Quer über den Globus haben Unternehmen, Staaten und Haushalte Schulden angehäuft, die sie niemals zurückzahlen werden können. Die globalen Schuldenstände von Staaten und Unternehmen sind damit heute deutlich höher (in Vergleich zu Bruttoinlandsprodukt BIP doppelt so hoch) wie noch vor der Wirtschaftskrise 2008. Die Folgekosten in Form sinkender Steueraufkommen, Konjunkturprogrammen und Bankenrettungspaketen machen sich deutlich bemerkbar. Dabei sind es vorwiegend die reichsten Länder, die die höchsten Schuldenberge angehäuft haben. Dem Internationalen Währungsfonds IWF zufolge gehören die USA, China und Japan zu den am höchsten verschuldeten Staaten und machen alleine mehr als die Hälfte des globalen Schuldenstandes aus. Doch auch die Schwellenländer haben das Leben auf Pump für sich entdeckt.

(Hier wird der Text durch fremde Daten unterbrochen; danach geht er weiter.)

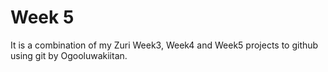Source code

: 
# Week 5

It is a combination of my Zuri Week3, Week4 and Week5 projects to github using git by Ogooluwakiitan.

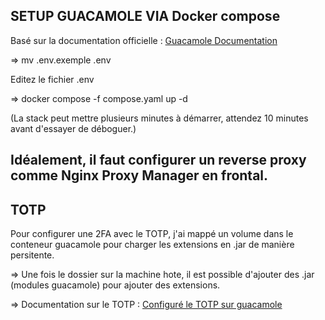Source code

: ## SETUP GUACAMOLE VIA Docker compose

Basé sur la documentation officielle : [Guacamole Documentation](https://guacamole.apache.org/doc/gug/guacamole-docker.html)

=> mv .env.exemple .env

Editez le fichier .env

=> docker compose -f compose.yaml up -d

(La stack peut mettre plusieurs minutes à démarrer, attendez 10 minutes avant d'essayer de déboguer.)


## Idéalement, il faut configurer un reverse proxy comme Nginx Proxy Manager en frontal.

## TOTP

Pour configurer une 2FA avec le TOTP, j'ai mappé un volume dans le conteneur guacamole pour charger les extensions en .jar de manière persitente.

=> Une fois le dossier sur la machine hote, il est possible d'ajouter des .jar (modules guacamole) pour ajouter des extensions.

=> Documentation sur le TOTP : [Configuré le TOTP sur guacamole](https://guacamole.apache.org/doc/gug/totp-auth.html)
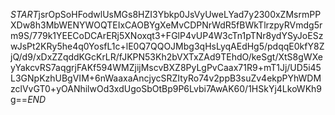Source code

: $START$jsrOpSoHFodwlUsMGs8HZI3Ybkp0JsVyUweLYad7y2300xZMsrmPPXDw8h3MbWENYWOQTEIxCAOBYgXeMvCDPNrWdR5fBWkTlrzpyRVmdg5rm9S/779k1YEECoDCArERj5XNoxqt3+FGlP4vUP4W3cTn1pTNr8ydYSyJoESzwJsPt2KRy5he4q0YosfL1c+lE0Q7QQOJMbg3qHsLyqAEdHg5/pdqqE0kfY8ZjQ/d9/xDxZZqddKGcKrLR/fJKPN53Kh2bVXTxZAd9TEhdO/keSgt/XtS8gWXeyYakcvRS7aqgrjFAKf594WMZjijMscvBXZ8PyLgPvCaax71R9+mT1Jj/UD5i45L3GNpKzhUBgVIM+6nWaaxaAncjycSRZItyRo74v2ppB3suZv4ekpPYhWDMzclVvGT0+yOANhilwOd3xdUgoSbOtBp9P6Lvbi7AwAK60/1HSkYj4LkoWKh9g==$END$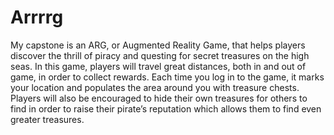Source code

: # Arrrrg


My capstone is an ARG, or Augmented Reality Game, that helps players discover the thrill of piracy and questing for secret treasures on the high seas. In this game, players will travel great distances, both in and out of game, in order to collect rewards. Each time you log in to the game, it marks your location and populates the area around you with treasure chests. Players will also be encouraged to hide their own treasures for others to find in order to raise their pirate’s reputation which allows them to find even greater treasures.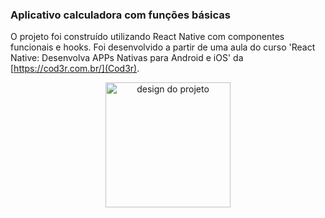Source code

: ### Aplicativo calculadora com funções básicas

O projeto foi construído utilizando React Native com componentes funcionais e hooks. Foi desenvolvido a partir de uma aula do curso 'React Native: Desenvolva APPs Nativas para Android e iOS' da [https://cod3r.com.br/](Cod3r).

<p align="center">
   <img alt="design do projeto" width="200px" src="" />
<p>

Globale Schulden nach Sektoren 2003-2018 in Billionen US Dollar
Globale Schulden nach Sektoren 2003-2018 in Billionen US Dollar

Ist das nicht äußerst beunruhigend?

Professorin Dorothea Schäfer, Forschungsdirektorin des Bereiches Finanzmärkte am Deutschen Institut für Wirtschaftsforschung (DIW) in Berlin sieht die Lage eher gelassen. Ihr zufolge ist Staatsverschuldung alleine noch nicht besorgniserregend, sondern in einem Wirtschaftssystem etwas „ganz Natürliches“. Die angehäuften Schuldenberge sind für Schäfer in erster Linie Resultat der globalen Wirtschaftskrise und ein Zeichen dafür, dass Zentralbanken die Märkte mit Geld geflutet haben. Gefährlich wird die Situation ihr zufolge erst dann, wenn etwa eine Immobilienkrise auf hohe Arbeitslosigkeit trifft.
Auch Richard Grieveson, Ökonom am Wiener Institut für Internationale Wirtschaftsvergleiche (wiiw), denkt, dass sich die Menschen – vor allem in deutschsprachigen Ländern – viel zu viel über Schuldenstände sorgen. „Ob Verschuldung zum Problem wird, hängt von vielen anderen Faktoren ab, etwa dem nominalen Wirtschaftswachstum, dem effektiven Zinssatz, demographischen Trends oder der durchschnittlichen Laufzeit der Schuldentitel“, so Grieveson.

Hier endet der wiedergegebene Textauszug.